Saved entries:
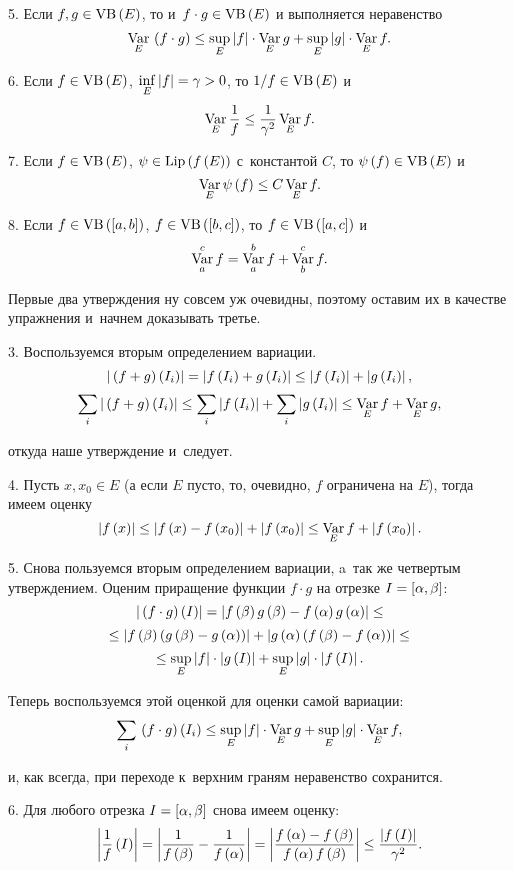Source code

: \documentclass[draft]{article}
\begin{document}
\smallskip
\smallskip

5. Если $f,g\isvb\at(E)$, то и~$f \cdot g\isvb\at(E)$ и
выполняется неравенство
$$\var_E\,\at(f \cdot g)\le\sup_E\abs{f}\cdot\var_Eg+
\sup_E\abs{g}\cdot\var_Ef.$$

6. Если $f\isvb\at(E)$, $\inf\limits_E\left|f\right|=\gamma>0$, то
${1/f} \isvb\at(E)$ и
$$\mathop{\mathrm{Var}}\limits_E{1\over f}\le{1\over\gamma^2}\mathop{\mathrm{Var}}\limits_Ef.$$

7. Если $f\isvb\at(E)$, $\psi\islip\at({f\at(E)})$ с~константой $C$,
то $\psi\at(f)\isvb\at(E)$ и~$$\var_E\psi\at(f)\le C\var_Ef.$$

8. Если $f\isvb\at(\seg[a,b])$, $f\isvb\at(\seg[b,c])$, то
$f\isvb\at(\seg[a,c])$ и~$$\mathop{\mathrm{Var}}\limits_a^cf=\mathop{\mathrm{Var}}\limits_a^bf+\mathop{\mathrm{Var}}\limits_b^cf.$$

\prs

\smallskip

Первые два утверждения ну совсем уж очевидны, поэтому оставим их в
качестве упражнения и~начнем доказывать третье.

\smallskip

3. Воспользуемся вторым определением вариации.
$$\abs{\,\at(f+g)\at(I_i)}=\abs{f\at(I_i)+g\at(I_i)}\le\abs{f\at(I_i)}+\abs{g\at(I_i)},$$
$$\sumi\abs{\,\at(f+g)\at(I_i)}\le\sumi\abs{f\at(I_i)}+\sumi\abs{g\at(I_i)}\le\var_Ef+\var_Eg,$$

откуда наше утверждение и~следует.

\smallskip

4. Пусть $x,x_0 \in E$ (а если $E$ пусто, то, очевидно, $f$
ограничена на $E$), тогда имеем оценку
$$\abs{f\atx}\le\abs{f\atx-f\at(x_0)}+\abs{f\at(x_0)}\le\var_Ef+\abs{f\at(x_0)}.$$


5. Снова пользуемся вторым определением вариации, a~так же четвертым
утверждением. Оценим приращение функции $f \cdot g$ на отрезке
$I=\seg[\alpha,\beta]$:
$$\abs{\,\at(f \cdot g)\at(I)}
=\abs{f\at(\beta)g\at(\beta)-f\at(\alpha)g\at(\alpha)}\le$$
$$\le\abs{f\at(\beta)\at({g\at(\beta)-g\at(\alpha)})}+
\abs{g\at(\alpha)\at({f\at(\beta)-f\at(\alpha)})}\le$$
$$\le\sup_E\abs{f}\cdot\abs{g\at(I)}+
\sup_E\abs{g}\cdot\abs{f\at(I)}.$$

Теперь воспользуемся этой оценкой для оценки самой вариации:
$$\sumi\,\at(f \cdot g)\at(I_i)\le\sup_E\abs{f}\cdot\var_Eg+\sup_E\abs{g}\cdot\var_Ef,$$

и, как всегда, при переходе к~верхним граням неравенство сохранится.

\smallskip

6. Для любого отрезка $I=\seg[\alpha,\beta]$ снова имеем оценку:
$$\abs{{1\over f}\at(I)}=\abs{{1\over f\at(\beta)}-
{1\over f\at(\alpha)}}=\abs{f\at(\alpha)- f\at(\beta)\over
f\at(\alpha)f\at(\beta)}\le{\abs{f\at(I)}\over\gamma^2}.$$
\end{document}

__Instructions for the task__
Copy out, from the data above, each line where the string "определением" is present.

__Task answer__
3. Воспользуемся вторым определением вариации.
5. Снова пользуемся вторым определением вариации, a~так же четвертым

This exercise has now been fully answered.